大阪府神社庁 定期刊行物「あしかひ」(葦黴)

 「あしかひ」という雑誌がある。大阪府神社庁の年2回の定期刊行物のタイトルである。今期は123号で先の本校開校100周年特集として表紙を飾り、4頁もの長さで編集して頂き、過日30部も送付して頂いた。第一号は昭和31年の秋で、当時の庁長である大阪天満宮の寺井種長庁長が巻頭言を書いておられる。尚、種長庁長は現在本校の名誉理事長である寺井種伯氏のご尊父であらせられる。「あしかひ」は古事記にも出て来る言葉で「アシ」は「葦」、かひは「カビ」を言い表した言葉で「黴」と同源である。醗酵するもの、芽吹くものを意味し、冊子は「あしかひ」と名付け、「葦の芽」のことになる。神道にとって葦は極めて良い言葉で、葦の芽に象徴される万物の生命力を表現し、「豊葦原瑞穂国」とは日本国の美称である。神意によって稲が豊かに実り、栄える国の意であり、この中にも葦が入っているように豊かな葦原、そこに稲がたわわに実る国が日本という国である。 

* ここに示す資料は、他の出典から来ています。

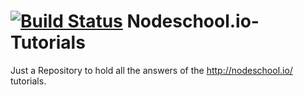 [![Build Status](https://travis-ci.org/dellinger/Learning_ios_development.svg)](https://travis-ci.org/dellinger/Learning_ios_development)
Nodeschool.io-Tutorials
=======================

Just a Repository to hold all the answers of the http://nodeschool.io/ tutorials.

本冊子の表紙には初代、2代目、そして現在の3代目の学院神社の写真が使われており、神社界の人々の今日の本校の現状に対して、大きな安堵とお喜びが私に伝わってくる。今から100年前、本校は大阪府神社界の手で創立された。100年の間には喜びも苦しみもあり、まさに苦節100年というに相応しい。しかし大阪府神社界は常に温かい手を差し伸べて下さり、我々の今がある。今になっても毎年補助金を出して下さっており、これは「ふくろう奨学金」として生徒の為に有効に使わせて頂いているところだ。私は心の底から学院神社の大神様と大阪府神社界に感謝しており、今回、このあしかひの編集部門から理事長の一文を求められ心を込めて寄稿した一文が下記のものである。



学校法人浪速学院 理事長・学院長 木村 智彦

本学院は大正12年(1923)430日に南海高野線の我孫子前駅と沢ノ町駅の中間西側の元工場の建屋を「東成郡墨江村仮校舎」と銘打って入学生204人で出発しました。本校60年史(昭和58年)の中に大阪府知事であった岸昌氏の挨拶文として次の文章が残っており、「(前略)貴校は大正12年大阪府下の神職団体である大阪国学院が浪速中学校を創設したのが始まりであります。(中略)当時大阪国学院の総裁には大阪府知事が、また院長には大阪府内務部長が就任するなど準公立的な一面を持っておりまして他の私学とは趣きを異にする独特の歴史をもつ学校であるといえましょう。(後略)」と記されていることから、本校が大阪府下の神職の方々の強い思いが込められて創設されたことが伝えられています。 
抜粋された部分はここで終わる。